In synchronization statements, I am not completely sure whats the point of adding synchronized within the method. What is wrong with leaving it out? Is it because one expects both to mutate separately, but to be obtained together? Why not just have the two non-synchronized?
Is volatile just a keyword for variables and is synonymous with synchronized?
In the deadlock problem, how does synchronize even help the situation? What makes this situation different from starting two threads that change a variable?
Moreover, where is the "wait"/lock for the other person to bowBack? I would have thought that bow() was blocked, not bowBack().
I'll stop here because I think if I went any further without these questions answered, I will not be able to understand the later lessons.
Answers:
Yes, a process is an operating system process that has an address space, a thread is a unit of execution, and there can be multiple units of execution in a process.
The interrupt() method and InterruptedException are generally used to wake up threads that are waiting to either have them do something or terminate.
Synchronizing is a form of mutual exclusion or locking, something very standard and required in computer programming. Google these terms and read up on that and you will have your answer.
True, this cannot be guaranteed, you would have to have some mechanism, involving synchronization that the threads used to make sure they ran in the desired order. This would be specific to the code in the threads.
See answer to #3
Volatile is a way to make sure that a particular variable can be properly shared between different threads. It is necessary on multi-processor machines (which almost everyone has these days) to make sure the value of the variable is consistent between the processors. It is effectively a way to synchronize a single value.
Read about deadlocking in more general terms to understand this. Once you first understand mutual exclusion and locking you will be able to understand how deadlocks can happen.
I have not read the materials that you read, so I don't understand this one. Sorry.

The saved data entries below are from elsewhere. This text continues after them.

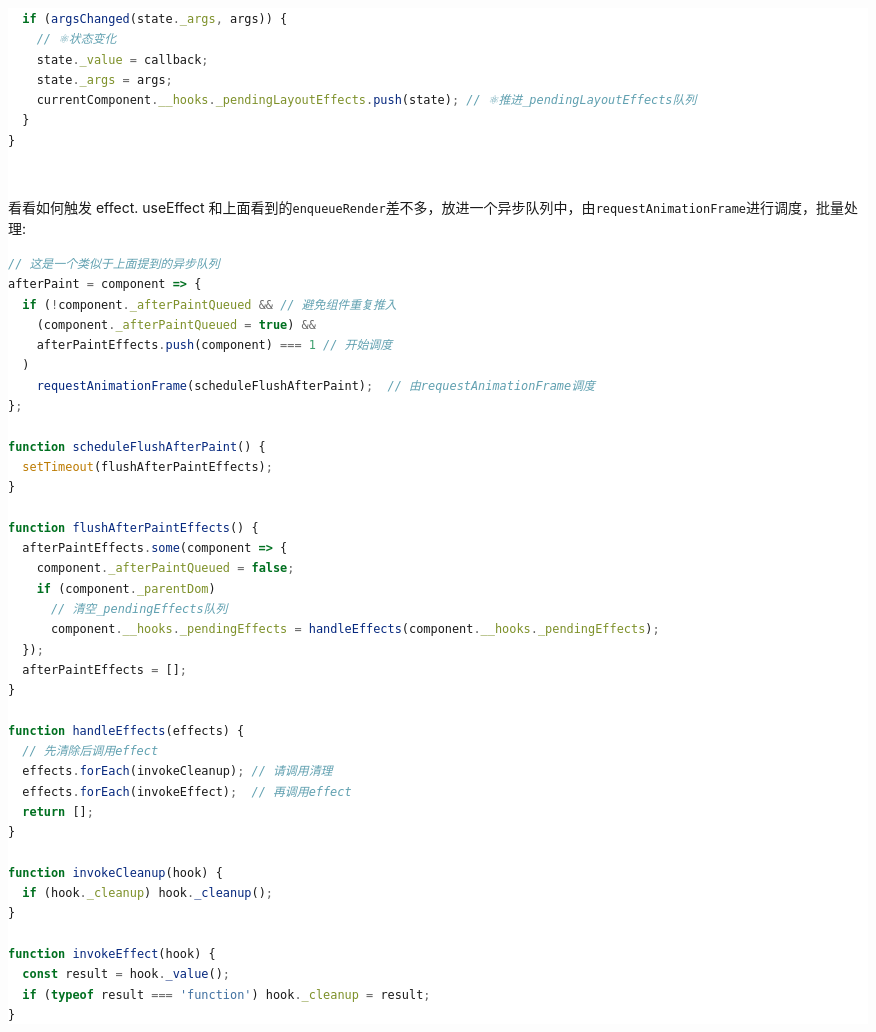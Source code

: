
 ```js
  if (argsChanged(state._args, args)) {
    // ⚛️状态变化
    state._value = callback;
    state._args = args;
    currentComponent.__hooks._pendingLayoutEffects.push(state); // ⚛️推进_pendingLayoutEffects队列
  }
}
```

<br/>

看看如何触发 effect. useEffect 和上面看到的`enqueueRender`差不多，放进一个异步队列中，由`requestAnimationFrame`进行调度，批量处理:


```js
// 这是一个类似于上面提到的异步队列
afterPaint = component => {
  if (!component._afterPaintQueued && // 避免组件重复推入
    (component._afterPaintQueued = true) &&
    afterPaintEffects.push(component) === 1 // 开始调度
  )
    requestAnimationFrame(scheduleFlushAfterPaint);  // 由requestAnimationFrame调度
};

function scheduleFlushAfterPaint() {
  setTimeout(flushAfterPaintEffects);
}

function flushAfterPaintEffects() {
  afterPaintEffects.some(component => {
    component._afterPaintQueued = false;
    if (component._parentDom)
      // 清空_pendingEffects队列
      component.__hooks._pendingEffects = handleEffects(component.__hooks._pendingEffects);
  });
  afterPaintEffects = [];
}

function handleEffects(effects) {
  // 先清除后调用effect
  effects.forEach(invokeCleanup); // 请调用清理
  effects.forEach(invokeEffect);  // 再调用effect
  return [];
}

function invokeCleanup(hook) {
  if (hook._cleanup) hook._cleanup();
}

function invokeEffect(hook) {
  const result = hook._value();
  if (typeof result === 'function') hook._cleanup = result;
}
```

I find that the examples used to explain synchronization and volatility are contrived and difficult to understand the purpose of. Here are my preferred examples:
Synchronized:
private Value value;
public void setValue(Value v) {
value = v;
}
public void doSomething() {
if(value != null) {
doFirstThing();
int val = value.getInt(); // Will throw NullPointerException if another
// thread calls setValue(null);
doSecondThing(val);
}
}
The above code is perfectly correct if run in a single-threaded environment. However with even 2 threads there is the possibility that value will be changed in between the check and when it is used. This is because the method doSomething() is not atomic.
To address this, use synchronization:
private Value value;
private Object lock = new Object();
public void setValue(Value v) {
synchronized(lock) {
value = v;
}
}
public void doSomething() {
synchronized(lock) { // Prevents setValue being called by another thread.
if(value != null) {
doFirstThing();
int val = value.getInt(); // Cannot throw NullPointerException.
doSecondThing(val);
}
}
}
Volatile:
private boolean running = true;
// Called by Thread 1.
public void run() {
while(running) {
doSomething();
}
}
// Called by Thread 2.
public void stop() {
running = false;
}
To explain this requires knowledge of the Java Memory Model. It is worth reading about in depth, but the short version for this example is that Threads have their own copies of variables which are only sync'd to main memory on a synchronized block and when a volatile variable is reached. The Java compiler (specifically the JIT) is allowed to optimise the code into this:
public void run() {
while(true) { // Will never end
doSomething();
}
}
To prevent this optimisation you can set a variable to be volatile, which forces the thread to access main memory every time it reads the variable. Note that this is unnecessary if you are using synchronized statements as both keywords cause a sync to main memory.
I haven't addressed your questions directly as Francis did so. I hope these examples can give you an idea of the concepts in a better way than the examples you saw in the Oracle tutorial.